Patent News 9

The Relentess Trend to Smaller Firms and Solo Practice

Patent News 9 - A Little Economic Philosophy

I am an unabashed Libertarian when it comes to economics. If you are not hang in here with me.

I had a wonderful career in a big business. And I owe much to that experience. A big company can give you many growth experiences. But I also later really enjoyed the life of a start-up company. In the final analysis though I believe that the heart of all viable economic systems is in small business. Small business is the major provider of jobs. Peter Drucker wrote not long ago that if you lumped the Fortune 500 companies together and looked at the employee count it has been dropping for decades. So where has the growth of jobs in the American economy come from? It is in small business. Not medium or large but small.

Another statistic I recently saw was that the top job provider is most economies around the world is businesses with less than 10 employees. Businesses with 10 or more but less than 20 employees comes in second, and those with 20 or more but less than 50 employees comes in third. Think about that.

One of the things that bothers me in watching (only occasionally) the economic pundits on the nightly news is their total focus on large companies and their hand-wringing worries when any large company slows in growth, loses any profitability, or horrors, has a layoff.

A fundamental fact of the U.S. economy that these pundits seemed to have missed for the last 40 years is that the U.S. economy has been steadily strengthening by transitioning the work force from big companies to mid-size and small companies - with an emphasis on small ones.

The fact of job losses in big companies is not news. It is an economic necessity for survival. The survivors have learned that it is most efficient to define what they do best and staff for that, then outsource the rest.

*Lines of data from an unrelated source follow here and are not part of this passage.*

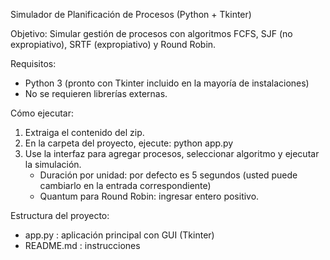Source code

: Simulador de Planificación de Procesos (Python + Tkinter)

Objetivo:
Simular gestión de procesos con algoritmos FCFS, SJF (no expropiativo), SRTF (expropiativo) y Round Robin.

Requisitos:
- Python 3 (pronto con Tkinter incluido en la mayoría de instalaciones)
- No se requieren librerías externas.

Cómo ejecutar:
1. Extraiga el contenido del zip.
2. En la carpeta del proyecto, ejecute:
   python app.py
3. Use la interfaz para agregar procesos, seleccionar algoritmo y ejecutar la simulación.
   - Duración por unidad: por defecto es 5 segundos (usted puede cambiarlo en la entrada correspondiente)
   - Quantum para Round Robin: ingresar entero positivo.

Estructura del proyecto:
- app.py : aplicación principal con GUI (Tkinter)
- README.md : instrucciones
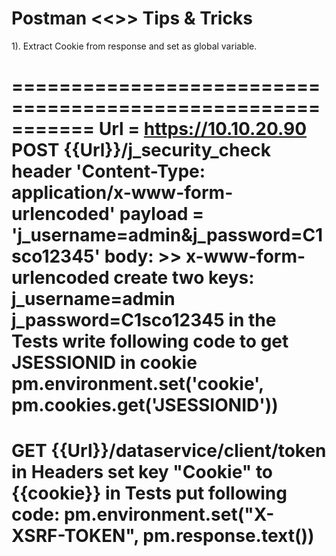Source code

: # Postman <<>> Tips & Tricks
1). Extract Cookie from response and set as global variable.

===========================================================
Url = https://10.10.20.90
POST {{Url}}/j_security_check
header 'Content-Type: application/x-www-form-urlencoded'
payload = 'j_username=admin&j_password=C1sco12345'
body: >> x-www-form-urlencoded create two keys:
j_username=admin
j_password=C1sco12345
in the Tests write following code to get JSESSIONID in cookie
pm.environment.set('cookie', pm.cookies.get('JSESSIONID'))
===========================================================
GET {{Url}}/dataservice/client/token
in Headers set key "Cookie" to {{cookie}}
in Tests put following code:
pm.environment.set("X-XSRF-TOKEN", pm.response.text())
===========================================================

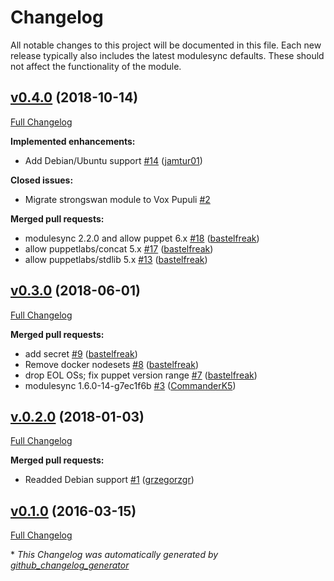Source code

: # Changelog

All notable changes to this project will be documented in this file.
Each new release typically also includes the latest modulesync defaults.
These should not affect the functionality of the module.

## [v0.4.0](https://github.com/voxpupuli/puppet-strongswan/tree/v0.4.0) (2018-10-14)

[Full Changelog](https://github.com/voxpupuli/puppet-strongswan/compare/v0.3.0...v0.4.0)

**Implemented enhancements:**

- Add Debian/Ubuntu support [\#14](https://github.com/voxpupuli/puppet-strongswan/pull/14) ([jamtur01](https://github.com/jamtur01))

**Closed issues:**

- Migrate strongswan module to Vox Pupuli [\#2](https://github.com/voxpupuli/puppet-strongswan/issues/2)

**Merged pull requests:**

- modulesync 2.2.0 and allow puppet 6.x [\#18](https://github.com/voxpupuli/puppet-strongswan/pull/18) ([bastelfreak](https://github.com/bastelfreak))
- allow puppetlabs/concat 5.x [\#17](https://github.com/voxpupuli/puppet-strongswan/pull/17) ([bastelfreak](https://github.com/bastelfreak))
- allow puppetlabs/stdlib 5.x [\#13](https://github.com/voxpupuli/puppet-strongswan/pull/13) ([bastelfreak](https://github.com/bastelfreak))

## [v0.3.0](https://github.com/voxpupuli/puppet-strongswan/tree/v0.3.0) (2018-06-01)

[Full Changelog](https://github.com/voxpupuli/puppet-strongswan/compare/v.0.2.0...v0.3.0)

**Merged pull requests:**

- add secret [\#9](https://github.com/voxpupuli/puppet-strongswan/pull/9) ([bastelfreak](https://github.com/bastelfreak))
- Remove docker nodesets [\#8](https://github.com/voxpupuli/puppet-strongswan/pull/8) ([bastelfreak](https://github.com/bastelfreak))
- drop EOL OSs; fix puppet version range [\#7](https://github.com/voxpupuli/puppet-strongswan/pull/7) ([bastelfreak](https://github.com/bastelfreak))
- modulesync 1.6.0-14-g7ec1f6b [\#3](https://github.com/voxpupuli/puppet-strongswan/pull/3) ([CommanderK5](https://github.com/CommanderK5))

## [v.0.2.0](https://github.com/voxpupuli/puppet-strongswan/tree/v.0.2.0) (2018-01-03)

[Full Changelog](https://github.com/voxpupuli/puppet-strongswan/compare/v0.1.0...v.0.2.0)

**Merged pull requests:**

- Readded Debian support [\#1](https://github.com/voxpupuli/puppet-strongswan/pull/1) ([grzegorzgr](https://github.com/grzegorzgr))

## [v0.1.0](https://github.com/voxpupuli/puppet-strongswan/tree/v0.1.0) (2016-03-15)

[Full Changelog](https://github.com/voxpupuli/puppet-strongswan/compare/52e903ee0181cbbc6933c0f3b2c02427bcee8ecf...v0.1.0)



\* *This Changelog was automatically generated by [github_changelog_generator](https://github.com/github-changelog-generator/github-changelog-generator)*
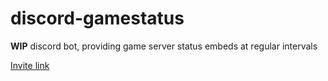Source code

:# discord-gamestatus

**WIP** discord bot, providing game server status embeds at regular intervals

[Invite link](https://discordapp.com/oauth2/authorize?client_id=659050996730822665&permissions=8&scope=bot)
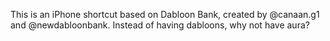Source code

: This is an iPhone shortcut based on
Dabloon Bank, created by @canaan.g1 and
@newdabloonbank. Instead of having
dabloons, why not have aura?
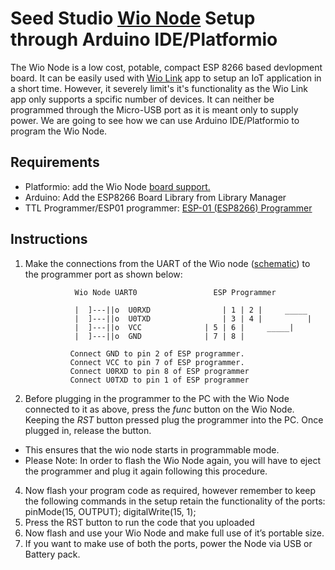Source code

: # Seed Studio [Wio Node](https://www.seeedstudio.com/Wio-Node.html)  Setup through Arduino IDE/Platformio

The Wio Node is a low cost, potable, compact ESP 8266 based devlopment board. It can be easily used with [Wio Link](https://wiki.seeedstudio.com/Wio_Link/) app to setup an IoT application in a short time. However, it severely limit's it's functionality as the Wio Link app only supports a spcific number of devices. It can neither be programmed through the Micro-USB port as it is meant only to supply power. We are going to see how we can use Arduino IDE/Platformio to program the Wio Node.


Requirements
-------------

- Platformio: add the Wio Node [board support.](https://docs.platformio.org/en/latest/boards/espressif8266/wio_node.html)
- Arduino: Add the ESP8266 Board Library from Library Manager
- TTL Programmer/ESP01 programmer: [ESP-01 (ESP8266) Programmer](https://www.xgadget.de/anleitung/esp-01-esp8266-programmer-so-funktioniert-der-flashvorgang/)


Instructions
-------------
1.	Make the connections from the UART of the Wio node ([schematic](https://wiki.seeedstudio.com/Wio_Node/#schematic-online-viewer)) to the programmer port as shown below:

                   Wio Node UART0		  		  ESP Programmer

                   |  ]---||o  U0RXD				| 1 | 2 |     _____
                   |  ]---||o  U0TXD				| 3 | 4 |          |
                   |  ]---||o  VCC				| 5 | 6 |     _____|
                   |  ]---||o  GND				| 7 | 8 |

                  Connect GND to pin 2 of ESP programmer.
                  Connect VCC to pin 7 of ESP programmer.
                  Connect U0RXD to pin 8 of ESP programmer
                  Connect U0TXD to pin 1 of ESP programmer

2.	Before plugging in the programmer to the PC with the Wio Node connected to it as above, press the *func* button on the Wio Node. Keeping the *RST* button pressed plug the programmer into the PC. Once plugged in, release the button.
  - This ensures that the wio node starts in programmable mode.
  - Please Note: In order to flash the Wio Node again, you will have to eject the programmer and plug it again following this procedure.
4.	Now flash your program code as required, however remember to keep the following commands in the setup retain the functionality of the ports:
                  pinMode(15, OUTPUT);
                  digitalWrite(15, 1);
5.	Press the RST button to run the code that you uploaded
6.	Now flash and use your Wio Node and make full use of it’s portable size.
7.	If you want to make use of both the ports, power the Node via USB or Battery pack.
 
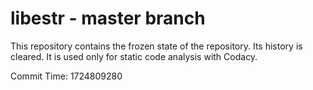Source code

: # libestr - master branch

This repository contains the frozen state of the repository.
Its history is cleared. It is used only for static code
analysis with Codacy.

Commit Time: 1724809280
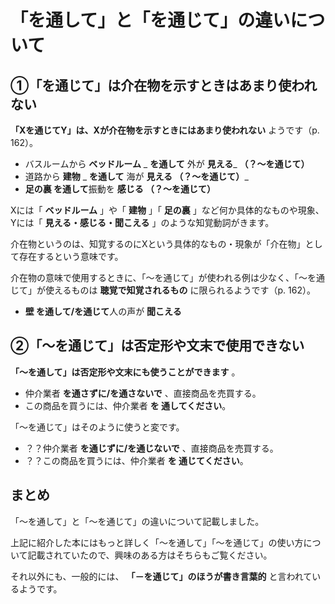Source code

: # 「を通して」と「を通じて」の違いについて

## ①「を通じて」は介在物を示すときはあまり使われない

**「Xを通じてY」は、Xが介在物を示すときにはあまり使われない** ようです（p. 162）。

* バスルームから **ベッドルーム** _ **を通して** 外が **見える**_ **（？～を通じて）**
* 道路から **建物** _ **を通して** 海が **見える （？～を通じて）**_
*  **足の裏 を通して**振動を **感じる （？～を通じて）**

Xには「 **ベッドルーム** 」や「 **建物** 」「 **足の裏** 」など何か具体的なものや現象、Yには「 **見える・感じる・聞こえる**
」のような知覚動詞がきます。

介在物というのは、知覚するのにXという具体的なもの・現象が「介在物」として存在するという意味です。

介在物の意味で使用するときに、「～を通じて」が使われる例は少なく、「～を通じて」が使えるものは **聴覚で知覚されるもの** に限られるようです（p.
162）。

*  **壁 を通して/を通じて**人の声が **聞こえる**

## ②「～を通じて」は否定形や文末で使用できない

**「～を通して」は否定形や文末にも使うことができます** 。

* 仲介業者 **を通さずに/を通さないで** 、直接商品を売買する。
* この商品を買うには、仲介業者 **を 通してください**。

「～を通じて」はそのように使うと変です。

* ？？仲介業者 **を通じずに/を通じないで** 、直接商品を売買する。
* ？？この商品を買うには、仲介業者 **を 通じてください**。

## まとめ

「～を通して」と「～を通じて」の違いについて記載しました。

上記に紹介した本にはもっと詳しく「～を通して」「～を通じて」の使い方について記載されていたので、興味のある方はそちらもご覧ください。

それ以外にも、一般的には、 **「－を通じて」のほうが書き言葉的** と言われているようです。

When they outsource new jobs are created elsewhere. the work gets done more effectively, national productivity goes up, and everyone in the economy benefits.

I can already hear your objection. "But you are missing the human element - what about those workers in the large companies who just lost their job - it's not fair?"

We can talk about what you mean by fair later, but if you want to participate in the greatest economy in the world you have to be prepared to change not only jobs but careers multiple times. It is the nature of the beast.

Statists and technocrats want a planned economy in which everyone stays in the same safe jobs. Several hundred years of real experience shows that those types of economies maximize human misery. 

What does this have to do with patents?

Recent data on new registrants at the US Patent Office are backing this trend. This is data on the new patent agents (and attorneys) who have just passed the bar exam of the US Patent Office.

Examining the data from October of 2007 through June of 2008, about 42% of the total new agents/attorneys described themselves as unaffiliated with any organization. Therefore it assumed they will begin practice, or are already sole practitioners.

This percentage has been slowly growing over the years. The remainder are with law firms or corporations - mostly law firms.

In recent months (March - May 2009) these numbers have shifted to a majority of new registered patent agents and attorneys now being unaffiliated. This of course is bound to be related to the economic tailspin we are in.

My hunch though is that we will continue to see more patent agents and attorneys going solo or into very small firms. Once you are in that kind of practice and have developed a solid client list it would be rather numbing to go into a large law firm and its bureaucracy. (In my opinion).

An if you are a small businessperson looking for patent help?

Go with the small firm or solo practitioner. The service and attention will be much better. (Also my personal opinion).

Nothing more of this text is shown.